Of political parties and Idaho’s presidential ballot…
When you head to the polls in November to vote for president, don’t expect to see a line for the Green Party on the Idaho ballot. Idaho has just four recognized political parties with ballot status: Republican, Democratic, Libertarian and Constitution Party. But that doesn’t mean Dr. Jill Stein, the Green Party’s nominee, won’t be on the Idaho ballot; she was on it in 2012 as an independent.
It takes just 1,000 valid signatures for an independent candidate to qualify for the Idaho ballot for president; Green Party signature gatherers are out now, and say they’ve passed that 1,000 mark.
But to qualify as a political party for ballot status in Idaho, a party would have to present signatures of enough qualified electors to add up to 2 percent of the aggregate vote cast in the last presidential election by Aug. 30. That comes to 13,325 valid signatures, according to the Idaho Secretary of State’s office.

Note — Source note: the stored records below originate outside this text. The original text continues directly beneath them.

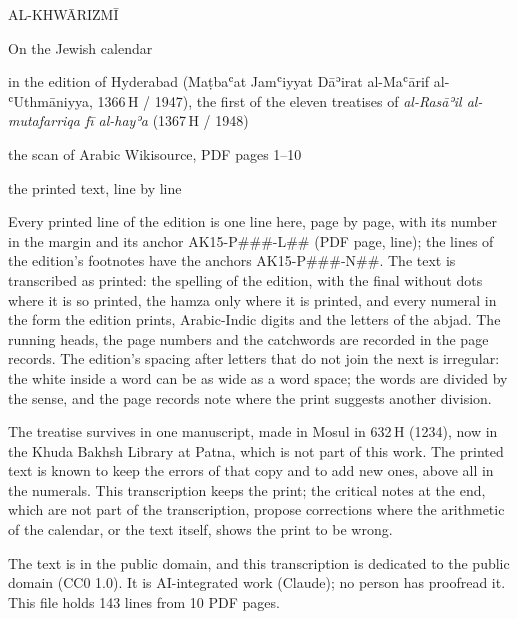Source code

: \documentclass[11pt]{article}
\begin{document}
\thispagestyle{empty}
\begin{center}\Large AL-KHWĀRIZMĪ\par\vspace{4mm}\LARGE On the Jewish calendar\par{}\par\vspace{5mm}\normalsize in the edition of Hyderabad (Maṭbaʿat Jamʿiyyat Dāʾirat al-Maʿārif al-ʿUthmāniyya, 1366\,H / 1947), the first of the eleven treatises of \emph{al-Rasāʾil al-mutafarriqa fī al-hayʾa} (1367\,H / 1948)\par\vspace{3mm}the scan of Arabic Wikisource, PDF pages 1–10\par\vspace{4mm}\large the printed text, line by line\end{center}\vspace{6mm}
\noindent Every printed line of the edition is one line here, page by page, with its number in the margin and its anchor AK15-P\#\#\#-L\#\# (PDF page, line); the lines of the edition’s footnotes have the anchors AK15-P\#\#\#-N\#\#. The text is transcribed as printed: the spelling of the edition, with the final  without dots where it is so printed, the hamza only where it is printed, and every numeral in the form the edition prints, Arabic-Indic digits and the letters of the abjad. The running heads, the page numbers and the catchwords are recorded in the page records. The edition’s spacing after letters that do not join the next is irregular: the white inside a word can be as wide as a word space; the words are divided by the sense, and the page records note where the print suggests another division.
\par\smallskip\noindent The treatise survives in one manuscript, made in Mosul in 632\,H (1234), now in the Khuda Bakhsh Library at Patna, which is not part of this work. The printed text is known to keep the errors of that copy and to add new ones, above all in the numerals. This transcription keeps the print; the critical notes at the end, which are not part of the transcription, propose corrections where the arithmetic of the calendar, or the text itself, shows the print to be wrong.
\par\smallskip\noindent The text is in the public domain, and this transcription is dedicated to the public domain (CC0 1.0). It is AI-integrated work (Claude); no person has proofread it. This file holds 143 lines from 10 PDF pages.\par\clearpage
\end{document}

Then, after qualifying with petitions, a party must either continue to have three or more candidates for state or national office listed under its party on the ballot at each general election, or have one of its candidates must get at least 3 percent of the vote, for it to remain a recognized party. The existing four parties in Idaho have met that.
There have been other parties that qualified for the Idaho ballot in the past, including the Natural Law Party and Reform Party in the 1990s and, decades ago, the Populist Party. The Green Party, which was founded in 1984, has never been on the Idaho ballot, according to Chief Deputy Idaho Secretary of State Tim Hurst. However, that doesn’t mean some of its nominees haven’t.
In addition to Stein, who drew 4,402 votes or 0.7 percent in Idaho as an independent in 2012, Ralph Nader, who had been the Green Party’s presidential nominee in 1996 and 2000, finally made the Idaho ballot as an independent in 2008. He drew 7,175 votes, or 1.1 percent. Four years earlier, in 2004, Nader had fallen short of the required number of signatures by the August deadline to run as an independent, but sued, trying to get on the Idaho ballot anyway; he lost. He ran that year as a write-in, but got just 0.2 percent of the vote; he’d polled 2.5 percent of the vote as a write-in in 2000.
In recent years, the highest vote numbers for a third-party or independent candidate for president in a general election in Idaho went to Ross Perot, who ran on the Reform Party ticket in 1996 and drew 62,518 votes, 12.7 percent of the vote that year.